冷酷陛下は十三番目の妃候補に愛されたい

たしかに、私はまだレウル様と出会ってほんの二週間ちょっとしか経っていない。

だが、その間に王として慕われる理由をたくさん知った。それはその場しのぎではなく、心から臣下や民を思って公務にあたっていると伝わるものだった。

見せかけの王だなんて評価は見合わない。

先代の王が後継者をレウル様にした理由がわかる気がする。ダルトンさんは先ほどから自分の意見は全て正しいと言わんばかりだ。独裁者の片鱗をみせるこの人が王になっていたらと想像するだけで、ぞくりとした。

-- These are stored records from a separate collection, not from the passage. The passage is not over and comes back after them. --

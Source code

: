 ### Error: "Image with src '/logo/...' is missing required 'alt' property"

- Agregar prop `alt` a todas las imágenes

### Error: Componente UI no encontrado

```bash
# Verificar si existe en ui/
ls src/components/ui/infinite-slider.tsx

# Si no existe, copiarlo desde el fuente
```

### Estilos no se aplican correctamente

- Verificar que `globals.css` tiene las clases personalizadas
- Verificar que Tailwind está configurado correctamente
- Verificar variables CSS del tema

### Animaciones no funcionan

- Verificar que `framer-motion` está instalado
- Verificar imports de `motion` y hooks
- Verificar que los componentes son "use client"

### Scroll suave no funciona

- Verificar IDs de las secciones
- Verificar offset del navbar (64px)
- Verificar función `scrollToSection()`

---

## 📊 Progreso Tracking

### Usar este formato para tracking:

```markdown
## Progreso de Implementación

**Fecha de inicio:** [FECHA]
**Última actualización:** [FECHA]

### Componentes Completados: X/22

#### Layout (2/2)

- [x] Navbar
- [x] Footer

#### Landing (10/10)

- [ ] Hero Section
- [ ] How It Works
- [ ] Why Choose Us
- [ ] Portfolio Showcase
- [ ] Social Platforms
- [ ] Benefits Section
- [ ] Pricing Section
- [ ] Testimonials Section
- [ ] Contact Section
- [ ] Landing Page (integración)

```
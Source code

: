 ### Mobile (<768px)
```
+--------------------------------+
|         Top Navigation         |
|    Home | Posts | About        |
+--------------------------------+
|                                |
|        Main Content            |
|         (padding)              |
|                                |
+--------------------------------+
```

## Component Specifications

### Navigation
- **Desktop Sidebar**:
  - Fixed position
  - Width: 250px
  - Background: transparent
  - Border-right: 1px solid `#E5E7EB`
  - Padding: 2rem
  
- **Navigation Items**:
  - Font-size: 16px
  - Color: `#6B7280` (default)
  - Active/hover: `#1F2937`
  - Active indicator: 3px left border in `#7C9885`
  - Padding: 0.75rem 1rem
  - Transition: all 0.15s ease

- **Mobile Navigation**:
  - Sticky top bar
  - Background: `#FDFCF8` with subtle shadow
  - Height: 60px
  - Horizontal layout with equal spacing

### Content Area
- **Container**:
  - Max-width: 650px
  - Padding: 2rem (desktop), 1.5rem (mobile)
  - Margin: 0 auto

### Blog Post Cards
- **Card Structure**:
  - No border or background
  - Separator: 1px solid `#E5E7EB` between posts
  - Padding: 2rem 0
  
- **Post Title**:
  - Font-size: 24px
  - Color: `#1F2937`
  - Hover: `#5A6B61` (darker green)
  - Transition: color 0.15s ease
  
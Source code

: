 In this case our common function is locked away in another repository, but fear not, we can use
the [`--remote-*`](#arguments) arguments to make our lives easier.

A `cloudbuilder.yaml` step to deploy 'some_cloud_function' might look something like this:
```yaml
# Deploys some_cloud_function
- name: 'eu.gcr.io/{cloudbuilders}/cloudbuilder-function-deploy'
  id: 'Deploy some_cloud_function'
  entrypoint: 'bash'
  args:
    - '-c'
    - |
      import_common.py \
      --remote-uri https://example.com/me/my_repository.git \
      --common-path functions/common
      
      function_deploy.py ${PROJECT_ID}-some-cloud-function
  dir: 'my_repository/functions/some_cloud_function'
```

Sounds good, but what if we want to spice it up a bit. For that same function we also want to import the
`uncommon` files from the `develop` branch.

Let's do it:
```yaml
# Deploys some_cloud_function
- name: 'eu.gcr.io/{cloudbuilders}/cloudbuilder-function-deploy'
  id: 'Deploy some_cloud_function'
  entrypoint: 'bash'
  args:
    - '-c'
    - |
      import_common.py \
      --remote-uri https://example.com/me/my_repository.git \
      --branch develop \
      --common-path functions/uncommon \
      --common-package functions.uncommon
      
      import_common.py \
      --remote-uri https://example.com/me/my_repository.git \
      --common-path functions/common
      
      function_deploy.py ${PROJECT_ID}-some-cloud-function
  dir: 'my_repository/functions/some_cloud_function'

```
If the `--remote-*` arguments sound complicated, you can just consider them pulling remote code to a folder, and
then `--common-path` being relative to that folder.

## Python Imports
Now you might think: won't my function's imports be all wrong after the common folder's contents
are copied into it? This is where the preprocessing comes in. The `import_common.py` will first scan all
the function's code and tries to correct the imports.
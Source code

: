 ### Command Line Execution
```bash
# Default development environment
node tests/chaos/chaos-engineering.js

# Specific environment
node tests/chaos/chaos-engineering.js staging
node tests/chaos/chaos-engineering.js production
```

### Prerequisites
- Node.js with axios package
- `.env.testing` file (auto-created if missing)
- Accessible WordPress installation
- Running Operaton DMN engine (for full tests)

「何か言いたげな目ですね。ひとつ忠告しておきましょう。余計な情を抱く前に、ここを離れた方がいい。あの男は、自分のいいように動く駒しか近くに置かない性質(たち)なのです。いくらあなたが寄り添うつもりでも、見返りを求めようものならすぐに突き放されますよ」


密偵に狙われた昨夜の記憶が蘇る。

レウル様は決して助けを呼ばない。表向きの顔しか見せないで、いつも一線を引くような態度をとる。ダルトンさんの言い分はもっともらしく聞こえた。